How can I compute $\lim_{x \to \infty} \frac{e^x}{x^a}$ for some $a \in \mathbb R$ with $x^a := e^{a \log(x)}$?
I want to use only the basic properties of limits, i.e. the linearity, multiplicativity, monotonicity and the Sandwich property (no L'Hospital).
Can you give me a hint?
On
you may find the following line of thought helpful.
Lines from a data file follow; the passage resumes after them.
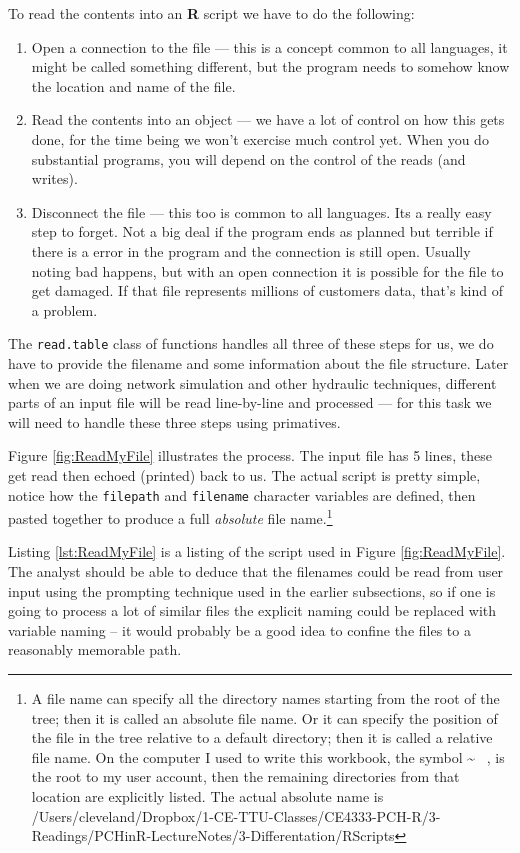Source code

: To read the contents into an \textbf{R} script we have to do the following:
\begin{enumerate}
\item Open a connection to the file --- this is a concept common to all languages, it might be called something different, but the program needs to somehow know the location and name of the file.
\item Read the contents into an object --- we have a lot of control on how this gets done, for the time being we won't exercise much control yet.  When you do substantial programs, you will depend on the control of the reads (and writes).
\item Disconnect the file --- this too is common to all languages.  Its a really easy step to forget.  Not a big deal if the program ends as planned but terrible if there is a error in the program and the connection is still open.  Usually noting bad happens, but with an open connection it is possible for the file to get damaged.   If that file represents millions of customers data, that's kind of a problem.
\end{enumerate}
\newpage
The \texttt{read.table} class of functions handles all three of these steps for us, we do have to provide the filename and some information about the file structure.  Later when we are doing network simulation and other hydraulic techniques, different parts of an input file will be read line-by-line and processed --- for this task we will need to handle these three steps using primatives.

Figure \ref{fig:ReadMyFile} illustrates the process.  The input file has 5 lines, these get read then echoed (printed) back to us.  The actual script is pretty simple, notice how the \texttt{filepath} and \texttt{filename} character variables are defined, then pasted together to produce a full \textit{absolute} file name.\footnote{A file name can specify all the directory names starting from the root of the tree; then it is called an absolute file name. Or it can specify the position of the file in the tree relative to a default directory; then it is called a relative file name. On the computer I used to write this workbook, the symbol \~ ~, is the root to my user account, then the remaining directories from that location are explicitly listed.  The actual absolute name is 
/Users/cleveland/Dropbox/1-CE-TTU-Classes/CE4333-PCH-R/3-Readings/PCHinR-LectureNotes/3-Differentation/RScripts}

Listing \ref{lst:ReadMyFile} is a listing of the script used in Figure \ref{fig:ReadMyFile}.  
The analyst should be able to deduce that the filenames could be read from user input using the prompting technique used in the earlier subsections, so if one is going to process a lot of similar files the explicit naming could be replaced with variable naming -- it would probably be a good idea to confine the files to a reasonably memorable path.

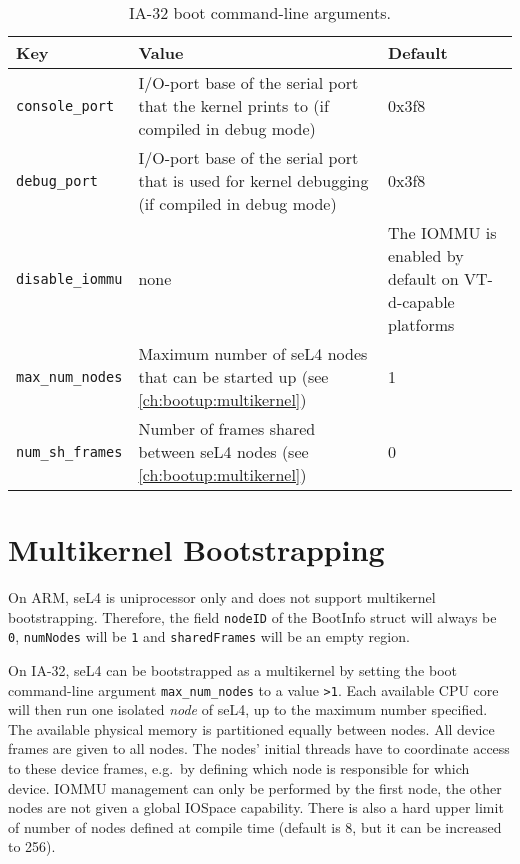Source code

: \begin{table}[htb]
    \caption{IA-32 boot command-line arguments.}
        \begin{tabularx}{\textwidth}{lXX}
            \toprule
              Key & Value & Default \\
            \midrule
            \texttt{console\_port} &
            I/O-port base of the serial port that the kernel prints to
            (if compiled in debug mode) &
            0x3f8 \\
            \texttt{debug\_port} &
            I/O-port base of the serial port that is used for kernel debugging
            (if compiled in debug mode) &
            0x3f8 \\
            \texttt{disable\_iommu} &
            none &
            The IOMMU is enabled by default on VT-d-capable platforms \\
            \texttt{max\_num\_nodes} &
            Maximum number of seL4 nodes that can be started up (see \autoref{ch:bootup:multikernel}) &
            1 \\
            \texttt{num\_sh\_frames} &
            Number of frames shared between seL4 nodes (see \autoref{ch:bootup:multikernel}) &
            0 \\
            \bottomrule
        \end{tabularx}
    \label{tab:bootargs}
\end{table}
\fi

\section{\label{ch:bootup:multikernel}Multikernel Bootstrapping}

On ARM, seL4 is uniprocessor only and does not support multikernel
\cite{Baumann_BDHIPRSS_09} bootstrapping. Therefore, the field \texttt{nodeID}
of the BootInfo struct
will always be \texttt{0}, \texttt{numNodes} will be \texttt{1} and
\texttt{sharedFrames} will be an empty region.

\ifxeightsix
On IA-32, seL4 can be bootstrapped as a multikernel
by setting the boot command-line argument \texttt{max\_num\_nodes} to a value
\texttt{>1}.
Each available CPU core will then run one isolated \emph{node} of seL4, up to
the maximum number specified.
The available physical memory is partitioned equally between nodes.
All device frames are given to all nodes. The nodes' initial threads have to
coordinate access to these device frames, e.g.\ by defining which node is
responsible for which device.
IOMMU management can only be performed by the first node, the other nodes
are not given a global IOSpace capability. 
There is also a hard upper limit of number of nodes defined at compile time
(default is 8, but it can be increased to 256).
choose $x_0$ so that $e^{x_0}\gt 2^a$ and write $f(x)$ for $e^x$ and $g(x)=x^a$, so that $$ h(x) = \frac{e^x}{x^a} = \frac{f(x)}{g(x)} $$
then $$ h(2x_0)= \frac{f(x_0)^2}{2^a g(x_0)} = Kh(x_0) $$ where $K=\frac{f(x_0)}{2^a} \gt 1$ and then we have $$ h(2^nx_0) = K^nh(x_0) $$
On
Here is an entirely elementary proof. First we have that if $a>1$ then
$$n+1\leq a^n$$ for large enough $n$. This follows from the binomial theorem,
$$(a-1)^2\frac{n(n-1)}{2} < (1+(a-1))^n$$
now chose $n$ large enough so that $$n+1 < (a-1)^2\frac{n(n-1)}{2}$$ which is clearly possible.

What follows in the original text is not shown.